ABOUT THIS EXERCISE: Working from the entries below, tally each line that holds "will". Give the tally and nothing else.

PROVIDED RECORDS:
☆ ☆ ☆ ☆ ☆
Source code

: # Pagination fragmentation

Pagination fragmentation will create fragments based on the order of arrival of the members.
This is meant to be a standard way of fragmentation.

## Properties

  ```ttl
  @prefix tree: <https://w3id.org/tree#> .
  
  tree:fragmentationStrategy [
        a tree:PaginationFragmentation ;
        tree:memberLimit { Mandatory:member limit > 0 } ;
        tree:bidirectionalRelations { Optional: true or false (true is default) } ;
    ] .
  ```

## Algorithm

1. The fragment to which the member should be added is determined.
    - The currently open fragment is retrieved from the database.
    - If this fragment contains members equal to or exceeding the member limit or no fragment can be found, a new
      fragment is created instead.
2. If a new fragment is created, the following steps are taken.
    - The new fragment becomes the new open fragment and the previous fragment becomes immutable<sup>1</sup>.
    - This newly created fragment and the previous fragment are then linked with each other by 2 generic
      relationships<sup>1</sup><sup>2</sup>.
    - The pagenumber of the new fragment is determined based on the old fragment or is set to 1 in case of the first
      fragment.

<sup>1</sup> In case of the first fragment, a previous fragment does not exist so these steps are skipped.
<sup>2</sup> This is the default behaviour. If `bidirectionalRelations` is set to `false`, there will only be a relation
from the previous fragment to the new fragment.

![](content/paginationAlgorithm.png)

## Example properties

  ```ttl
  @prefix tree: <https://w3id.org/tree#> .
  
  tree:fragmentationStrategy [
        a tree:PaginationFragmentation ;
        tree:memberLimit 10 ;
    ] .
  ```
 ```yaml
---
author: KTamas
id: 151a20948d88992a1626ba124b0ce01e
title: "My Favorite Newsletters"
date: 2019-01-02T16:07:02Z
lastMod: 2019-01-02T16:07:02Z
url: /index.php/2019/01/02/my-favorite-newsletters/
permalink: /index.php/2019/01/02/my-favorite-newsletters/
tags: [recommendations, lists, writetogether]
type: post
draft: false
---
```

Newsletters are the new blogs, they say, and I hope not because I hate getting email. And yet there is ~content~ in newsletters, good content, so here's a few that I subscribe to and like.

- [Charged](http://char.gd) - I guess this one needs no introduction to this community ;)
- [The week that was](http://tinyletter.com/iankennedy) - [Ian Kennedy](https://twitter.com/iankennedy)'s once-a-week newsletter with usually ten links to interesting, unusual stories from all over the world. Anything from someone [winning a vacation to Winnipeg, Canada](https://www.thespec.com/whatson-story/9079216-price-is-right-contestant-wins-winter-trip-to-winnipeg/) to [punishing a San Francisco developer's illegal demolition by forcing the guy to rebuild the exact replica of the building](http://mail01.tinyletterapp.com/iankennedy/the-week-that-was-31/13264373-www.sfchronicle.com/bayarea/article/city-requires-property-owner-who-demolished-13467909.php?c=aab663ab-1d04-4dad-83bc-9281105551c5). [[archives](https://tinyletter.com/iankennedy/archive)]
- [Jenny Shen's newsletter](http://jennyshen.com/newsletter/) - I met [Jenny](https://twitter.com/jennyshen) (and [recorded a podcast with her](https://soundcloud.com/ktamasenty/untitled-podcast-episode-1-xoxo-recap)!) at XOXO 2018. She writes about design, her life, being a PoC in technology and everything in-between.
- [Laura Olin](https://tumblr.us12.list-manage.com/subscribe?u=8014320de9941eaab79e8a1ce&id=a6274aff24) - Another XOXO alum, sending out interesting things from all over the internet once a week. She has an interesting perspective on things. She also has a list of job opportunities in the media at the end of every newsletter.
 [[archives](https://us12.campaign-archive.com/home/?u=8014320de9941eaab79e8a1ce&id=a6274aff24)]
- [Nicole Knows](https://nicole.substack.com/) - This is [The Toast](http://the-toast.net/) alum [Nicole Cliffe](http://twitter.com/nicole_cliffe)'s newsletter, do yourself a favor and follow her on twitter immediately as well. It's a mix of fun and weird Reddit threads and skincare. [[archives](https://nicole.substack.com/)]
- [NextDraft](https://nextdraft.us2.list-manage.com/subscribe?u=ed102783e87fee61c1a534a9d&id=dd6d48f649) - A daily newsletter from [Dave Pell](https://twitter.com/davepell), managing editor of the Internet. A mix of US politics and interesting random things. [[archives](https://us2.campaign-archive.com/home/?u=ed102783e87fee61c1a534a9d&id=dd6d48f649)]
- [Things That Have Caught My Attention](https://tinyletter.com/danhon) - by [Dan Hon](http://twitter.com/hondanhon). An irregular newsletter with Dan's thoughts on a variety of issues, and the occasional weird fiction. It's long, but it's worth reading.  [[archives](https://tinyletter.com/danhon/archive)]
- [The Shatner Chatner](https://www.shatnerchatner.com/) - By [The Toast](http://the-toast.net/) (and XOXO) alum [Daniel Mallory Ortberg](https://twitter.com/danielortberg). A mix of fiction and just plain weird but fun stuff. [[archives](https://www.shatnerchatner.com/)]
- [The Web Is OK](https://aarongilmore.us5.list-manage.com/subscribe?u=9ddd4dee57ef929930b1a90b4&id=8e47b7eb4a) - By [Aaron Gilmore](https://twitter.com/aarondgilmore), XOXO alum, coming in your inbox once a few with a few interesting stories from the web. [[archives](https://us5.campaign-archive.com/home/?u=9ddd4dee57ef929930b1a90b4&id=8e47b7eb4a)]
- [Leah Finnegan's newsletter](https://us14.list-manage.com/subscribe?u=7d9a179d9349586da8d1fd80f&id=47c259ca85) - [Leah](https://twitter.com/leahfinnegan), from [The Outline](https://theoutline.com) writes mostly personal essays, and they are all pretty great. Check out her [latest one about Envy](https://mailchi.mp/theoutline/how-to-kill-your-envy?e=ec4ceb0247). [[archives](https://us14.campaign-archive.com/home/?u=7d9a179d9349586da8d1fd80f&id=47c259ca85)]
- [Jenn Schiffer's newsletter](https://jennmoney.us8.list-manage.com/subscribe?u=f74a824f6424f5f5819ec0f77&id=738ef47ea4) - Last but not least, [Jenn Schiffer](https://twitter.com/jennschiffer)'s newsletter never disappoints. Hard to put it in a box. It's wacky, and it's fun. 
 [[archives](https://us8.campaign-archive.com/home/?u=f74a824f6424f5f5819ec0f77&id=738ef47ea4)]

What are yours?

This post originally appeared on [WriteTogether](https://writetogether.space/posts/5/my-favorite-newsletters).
☆ ☆ ☆ ☆ ☆
OUTPUT FOR THIS TASK: 2